El sueño americano es una pesadilla para la tortilla española

La patata lloraba nostalgia americana. El huevo dudaba de su identidad. La cebolla estaba infiltrada por el existencialismo francés. El aceite, antes virgen, ahora venía con traumas.

El sueño americano es una pesadilla para la tortilla española

La tortilla española llegó a Nueva York en la maleta de Teresa, una cocinera madrileña con aspiraciones internacionales y una inquebrantable fe en las propiedades místicas del huevo. Venía con una receta ancestral, heredada de su abuela, que según la leyenda familiar había conseguido evitar tres guerras, dos divorcios y una plaga de langostas.

—Aquí, en América, lo vais a flipar con mi tortilla —dijo Teresa, convencida de que la mezcla de huevos, patatas y cebolla haría temblar a Gordon Ramsay.

Montó su food truck en Brooklyn, el lugar donde los hipsters van a morir de ironía, y lo bautizó “Omelette? No, gracias”. Pintó una gran tortilla sonriente sobre fondo rojo y escribió en letras doradas: “Sabe a España. No es paella. No lleva chorizo.

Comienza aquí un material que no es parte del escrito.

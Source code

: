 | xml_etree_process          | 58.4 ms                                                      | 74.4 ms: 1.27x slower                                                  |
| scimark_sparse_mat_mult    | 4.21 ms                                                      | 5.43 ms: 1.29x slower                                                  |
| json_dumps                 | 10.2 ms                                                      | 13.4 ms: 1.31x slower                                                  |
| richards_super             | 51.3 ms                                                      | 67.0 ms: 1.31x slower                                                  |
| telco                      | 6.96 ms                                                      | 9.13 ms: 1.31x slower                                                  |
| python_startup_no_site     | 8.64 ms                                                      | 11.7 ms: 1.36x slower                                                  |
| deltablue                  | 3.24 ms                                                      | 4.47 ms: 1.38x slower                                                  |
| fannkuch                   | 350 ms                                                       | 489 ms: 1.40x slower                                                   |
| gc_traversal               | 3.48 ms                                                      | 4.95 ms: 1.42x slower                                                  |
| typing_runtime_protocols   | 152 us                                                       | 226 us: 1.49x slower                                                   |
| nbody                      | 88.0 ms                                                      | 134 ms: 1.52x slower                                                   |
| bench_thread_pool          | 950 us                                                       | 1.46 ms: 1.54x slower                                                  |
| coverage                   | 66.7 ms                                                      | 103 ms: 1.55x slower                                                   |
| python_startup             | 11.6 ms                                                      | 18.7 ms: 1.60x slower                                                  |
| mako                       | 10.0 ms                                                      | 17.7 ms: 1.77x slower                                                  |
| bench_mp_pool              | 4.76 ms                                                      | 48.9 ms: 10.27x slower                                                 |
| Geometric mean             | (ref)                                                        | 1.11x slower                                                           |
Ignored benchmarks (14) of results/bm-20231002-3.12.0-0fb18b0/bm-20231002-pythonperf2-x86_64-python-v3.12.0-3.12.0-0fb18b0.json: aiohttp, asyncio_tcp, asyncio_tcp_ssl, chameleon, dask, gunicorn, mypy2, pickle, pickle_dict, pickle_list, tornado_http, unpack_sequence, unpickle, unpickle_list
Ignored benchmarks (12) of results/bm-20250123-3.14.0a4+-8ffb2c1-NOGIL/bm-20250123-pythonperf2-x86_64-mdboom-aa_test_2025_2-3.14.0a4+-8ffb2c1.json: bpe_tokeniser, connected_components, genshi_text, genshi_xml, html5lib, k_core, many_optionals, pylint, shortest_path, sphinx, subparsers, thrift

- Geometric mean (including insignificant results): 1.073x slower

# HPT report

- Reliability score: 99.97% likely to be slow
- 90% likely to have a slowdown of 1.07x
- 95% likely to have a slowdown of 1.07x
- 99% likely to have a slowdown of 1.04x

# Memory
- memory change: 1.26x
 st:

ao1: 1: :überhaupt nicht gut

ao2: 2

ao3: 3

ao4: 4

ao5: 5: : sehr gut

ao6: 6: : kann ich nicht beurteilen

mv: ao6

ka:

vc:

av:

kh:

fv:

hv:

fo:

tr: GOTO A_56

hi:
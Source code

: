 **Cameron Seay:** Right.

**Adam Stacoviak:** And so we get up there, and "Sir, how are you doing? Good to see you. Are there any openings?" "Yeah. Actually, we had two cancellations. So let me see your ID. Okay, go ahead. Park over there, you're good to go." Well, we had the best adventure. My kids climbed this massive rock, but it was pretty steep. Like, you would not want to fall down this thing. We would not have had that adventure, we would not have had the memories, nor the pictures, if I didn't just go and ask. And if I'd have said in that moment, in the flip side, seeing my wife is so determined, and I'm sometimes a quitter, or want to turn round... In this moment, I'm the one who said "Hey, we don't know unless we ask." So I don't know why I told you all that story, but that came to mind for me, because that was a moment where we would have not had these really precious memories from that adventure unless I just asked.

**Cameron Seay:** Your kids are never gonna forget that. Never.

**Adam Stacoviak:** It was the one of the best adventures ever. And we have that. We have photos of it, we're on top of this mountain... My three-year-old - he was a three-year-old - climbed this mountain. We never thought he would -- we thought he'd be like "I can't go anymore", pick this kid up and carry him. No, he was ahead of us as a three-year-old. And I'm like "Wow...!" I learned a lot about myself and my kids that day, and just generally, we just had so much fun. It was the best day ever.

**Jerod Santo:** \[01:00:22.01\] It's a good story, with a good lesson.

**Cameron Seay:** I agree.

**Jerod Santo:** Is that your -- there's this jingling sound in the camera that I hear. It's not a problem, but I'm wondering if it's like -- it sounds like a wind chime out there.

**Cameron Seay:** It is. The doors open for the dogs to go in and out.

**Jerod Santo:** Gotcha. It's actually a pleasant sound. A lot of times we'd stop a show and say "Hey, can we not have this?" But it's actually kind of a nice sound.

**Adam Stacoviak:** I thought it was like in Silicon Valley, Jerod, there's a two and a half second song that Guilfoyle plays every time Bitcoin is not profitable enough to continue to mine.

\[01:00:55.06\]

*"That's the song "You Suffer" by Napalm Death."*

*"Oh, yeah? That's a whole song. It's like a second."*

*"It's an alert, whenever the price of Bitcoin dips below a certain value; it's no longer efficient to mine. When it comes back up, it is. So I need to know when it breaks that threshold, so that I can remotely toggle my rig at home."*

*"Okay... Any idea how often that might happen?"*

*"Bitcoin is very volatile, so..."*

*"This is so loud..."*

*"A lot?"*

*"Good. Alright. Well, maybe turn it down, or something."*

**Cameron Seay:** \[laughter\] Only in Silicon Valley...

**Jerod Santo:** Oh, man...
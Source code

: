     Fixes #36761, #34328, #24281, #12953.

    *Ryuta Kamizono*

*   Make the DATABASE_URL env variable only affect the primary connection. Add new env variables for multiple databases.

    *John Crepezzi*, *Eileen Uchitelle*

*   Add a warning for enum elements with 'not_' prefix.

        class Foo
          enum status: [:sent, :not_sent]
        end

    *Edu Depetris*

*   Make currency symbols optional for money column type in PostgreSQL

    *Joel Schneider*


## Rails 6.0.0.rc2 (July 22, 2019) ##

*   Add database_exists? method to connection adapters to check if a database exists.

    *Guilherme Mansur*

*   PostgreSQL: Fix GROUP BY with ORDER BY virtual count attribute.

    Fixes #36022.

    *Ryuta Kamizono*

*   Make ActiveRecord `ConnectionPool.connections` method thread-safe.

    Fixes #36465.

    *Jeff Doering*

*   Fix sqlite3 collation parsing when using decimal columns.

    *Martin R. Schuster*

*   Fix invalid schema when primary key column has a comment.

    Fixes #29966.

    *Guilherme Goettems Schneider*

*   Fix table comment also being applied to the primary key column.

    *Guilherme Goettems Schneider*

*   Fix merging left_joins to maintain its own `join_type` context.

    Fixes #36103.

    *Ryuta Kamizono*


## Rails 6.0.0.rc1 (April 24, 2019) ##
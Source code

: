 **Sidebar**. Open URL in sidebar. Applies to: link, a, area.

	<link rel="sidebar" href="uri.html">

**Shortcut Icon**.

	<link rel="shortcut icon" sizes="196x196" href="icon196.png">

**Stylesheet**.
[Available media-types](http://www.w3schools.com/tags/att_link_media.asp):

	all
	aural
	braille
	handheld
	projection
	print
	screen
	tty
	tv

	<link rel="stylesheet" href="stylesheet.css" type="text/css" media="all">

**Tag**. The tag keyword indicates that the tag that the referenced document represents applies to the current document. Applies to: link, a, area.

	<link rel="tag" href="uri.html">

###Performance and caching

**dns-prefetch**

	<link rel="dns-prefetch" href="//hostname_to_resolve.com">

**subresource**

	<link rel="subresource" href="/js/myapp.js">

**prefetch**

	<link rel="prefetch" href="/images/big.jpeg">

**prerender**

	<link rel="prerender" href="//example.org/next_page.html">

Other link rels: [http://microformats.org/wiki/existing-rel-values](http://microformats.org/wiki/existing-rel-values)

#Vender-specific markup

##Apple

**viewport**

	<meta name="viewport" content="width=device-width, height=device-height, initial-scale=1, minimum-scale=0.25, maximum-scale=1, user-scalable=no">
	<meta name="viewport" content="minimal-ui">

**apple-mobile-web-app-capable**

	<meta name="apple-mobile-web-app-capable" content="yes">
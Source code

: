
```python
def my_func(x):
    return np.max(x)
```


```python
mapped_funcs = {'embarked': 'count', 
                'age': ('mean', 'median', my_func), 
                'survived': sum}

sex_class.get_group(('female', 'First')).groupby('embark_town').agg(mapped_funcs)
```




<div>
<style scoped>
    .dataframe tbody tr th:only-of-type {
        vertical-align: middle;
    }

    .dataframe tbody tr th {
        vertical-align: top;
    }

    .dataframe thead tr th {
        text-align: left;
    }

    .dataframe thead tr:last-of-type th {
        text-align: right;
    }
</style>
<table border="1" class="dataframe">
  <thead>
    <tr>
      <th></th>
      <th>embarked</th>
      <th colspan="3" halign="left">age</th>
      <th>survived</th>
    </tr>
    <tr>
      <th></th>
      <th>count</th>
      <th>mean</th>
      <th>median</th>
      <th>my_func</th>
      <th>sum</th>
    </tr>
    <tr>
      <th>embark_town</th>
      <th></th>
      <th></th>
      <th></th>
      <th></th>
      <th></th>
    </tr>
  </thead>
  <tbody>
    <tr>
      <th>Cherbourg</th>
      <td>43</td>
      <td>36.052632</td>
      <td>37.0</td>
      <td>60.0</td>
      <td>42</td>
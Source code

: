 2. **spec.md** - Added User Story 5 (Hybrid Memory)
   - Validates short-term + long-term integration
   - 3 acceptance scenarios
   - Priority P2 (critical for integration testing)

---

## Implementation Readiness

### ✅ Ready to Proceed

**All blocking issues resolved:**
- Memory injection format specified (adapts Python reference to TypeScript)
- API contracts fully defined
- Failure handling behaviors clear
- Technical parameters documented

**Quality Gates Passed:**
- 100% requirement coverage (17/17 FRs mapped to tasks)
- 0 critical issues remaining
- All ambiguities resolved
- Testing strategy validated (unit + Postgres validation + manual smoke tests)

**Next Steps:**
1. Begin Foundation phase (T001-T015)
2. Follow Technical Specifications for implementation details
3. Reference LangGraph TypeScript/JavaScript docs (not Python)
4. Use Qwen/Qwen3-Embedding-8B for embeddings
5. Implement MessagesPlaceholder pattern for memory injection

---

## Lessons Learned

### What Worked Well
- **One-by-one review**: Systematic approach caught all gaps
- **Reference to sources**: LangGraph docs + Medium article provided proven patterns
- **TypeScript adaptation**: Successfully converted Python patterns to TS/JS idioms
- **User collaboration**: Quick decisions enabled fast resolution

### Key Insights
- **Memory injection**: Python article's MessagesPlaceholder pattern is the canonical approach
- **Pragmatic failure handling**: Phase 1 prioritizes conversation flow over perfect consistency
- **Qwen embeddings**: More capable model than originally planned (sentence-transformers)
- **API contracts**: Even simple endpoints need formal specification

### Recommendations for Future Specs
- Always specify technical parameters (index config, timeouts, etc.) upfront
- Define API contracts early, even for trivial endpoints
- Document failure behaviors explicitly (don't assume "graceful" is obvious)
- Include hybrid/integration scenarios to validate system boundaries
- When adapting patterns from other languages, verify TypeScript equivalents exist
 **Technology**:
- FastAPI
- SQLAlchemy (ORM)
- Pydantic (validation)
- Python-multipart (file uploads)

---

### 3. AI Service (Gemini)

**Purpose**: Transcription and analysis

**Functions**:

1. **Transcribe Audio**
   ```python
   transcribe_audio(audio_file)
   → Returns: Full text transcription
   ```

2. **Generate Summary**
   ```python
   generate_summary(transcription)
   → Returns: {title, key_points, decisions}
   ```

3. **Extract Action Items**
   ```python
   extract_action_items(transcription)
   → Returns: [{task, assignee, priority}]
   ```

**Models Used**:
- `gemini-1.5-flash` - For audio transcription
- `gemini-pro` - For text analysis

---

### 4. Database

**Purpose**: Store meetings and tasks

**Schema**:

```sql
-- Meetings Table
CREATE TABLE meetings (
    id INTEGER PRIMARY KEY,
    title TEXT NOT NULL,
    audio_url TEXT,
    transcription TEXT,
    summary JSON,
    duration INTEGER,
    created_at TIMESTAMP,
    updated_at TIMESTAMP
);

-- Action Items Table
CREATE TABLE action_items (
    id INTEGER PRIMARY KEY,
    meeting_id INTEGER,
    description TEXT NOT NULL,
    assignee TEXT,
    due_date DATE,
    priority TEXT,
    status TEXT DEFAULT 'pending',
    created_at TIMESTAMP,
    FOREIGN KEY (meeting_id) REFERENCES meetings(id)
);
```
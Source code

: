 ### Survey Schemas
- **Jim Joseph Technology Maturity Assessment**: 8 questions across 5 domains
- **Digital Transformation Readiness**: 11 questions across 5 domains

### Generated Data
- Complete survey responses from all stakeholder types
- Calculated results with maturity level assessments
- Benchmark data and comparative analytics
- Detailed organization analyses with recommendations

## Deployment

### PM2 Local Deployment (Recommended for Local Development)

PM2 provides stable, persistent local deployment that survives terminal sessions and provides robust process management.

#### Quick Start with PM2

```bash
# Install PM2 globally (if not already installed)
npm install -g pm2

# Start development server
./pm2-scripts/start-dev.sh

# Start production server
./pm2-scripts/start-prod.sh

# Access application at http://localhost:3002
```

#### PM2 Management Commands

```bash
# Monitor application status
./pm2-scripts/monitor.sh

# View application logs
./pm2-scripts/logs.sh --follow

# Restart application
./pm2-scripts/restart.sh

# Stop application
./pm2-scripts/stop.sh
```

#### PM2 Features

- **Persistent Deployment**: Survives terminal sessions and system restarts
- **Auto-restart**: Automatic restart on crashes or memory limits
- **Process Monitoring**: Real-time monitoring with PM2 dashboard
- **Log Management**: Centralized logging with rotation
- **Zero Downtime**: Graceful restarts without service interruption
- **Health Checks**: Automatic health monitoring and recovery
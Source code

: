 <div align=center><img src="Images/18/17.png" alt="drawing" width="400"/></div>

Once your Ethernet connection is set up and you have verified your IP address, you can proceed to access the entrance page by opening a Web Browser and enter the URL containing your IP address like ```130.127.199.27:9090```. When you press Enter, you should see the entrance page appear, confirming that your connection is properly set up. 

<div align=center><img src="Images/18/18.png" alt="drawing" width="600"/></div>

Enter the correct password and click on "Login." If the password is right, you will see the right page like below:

No es un taco.” Porque uno tiene que cubrir todas las bases.

Los primeros clientes llegaron por curiosidad. El primero, un influencer gastronómico llamado Sky con más seguidores que neuronas, preguntó:

—¿Esto tiene gluten?

—No.

—¿Y es vegano?

—No. Es huevo, cielo. Huevo real.

Sky hizo una mueca de dolor, como si le hubieran ofrecido un filete crudo en una reunión de veganos de Vermont.

—¿Y si le pones tofu? ¿Y lo sirves en una tostada de pan de cúrcuma?

Teresa sintió un escalofrío recorrerle el espinazo. La palabra tofu y tortilla española no deberían compartir planeta, mucho menos frase. Pero como buena emprendedora, fingió una sonrisa homicida y contestó:

—Claro, lo apunto para nunca hacerlo.

Pero lo peor estaba por llegar. Un día se acercó un ejecutivo de una cadena de comida rápida con una camiseta que decía: “Innovar es freír la tradición”. Le propuso franquiciar el concepto.

—Imagínatelo: TortiBurger. Tortilla en pan de brioche, con ketchup, bacon y... ¿Qué te parece si le metemos trufa?

Teresa pensó en el espíritu de su abuela revolviéndose en la tumba y probablemente también preparando una maldición. Contestó:

—Lo que me parece es que acabas de matar a toda mi línea materna con esa frase.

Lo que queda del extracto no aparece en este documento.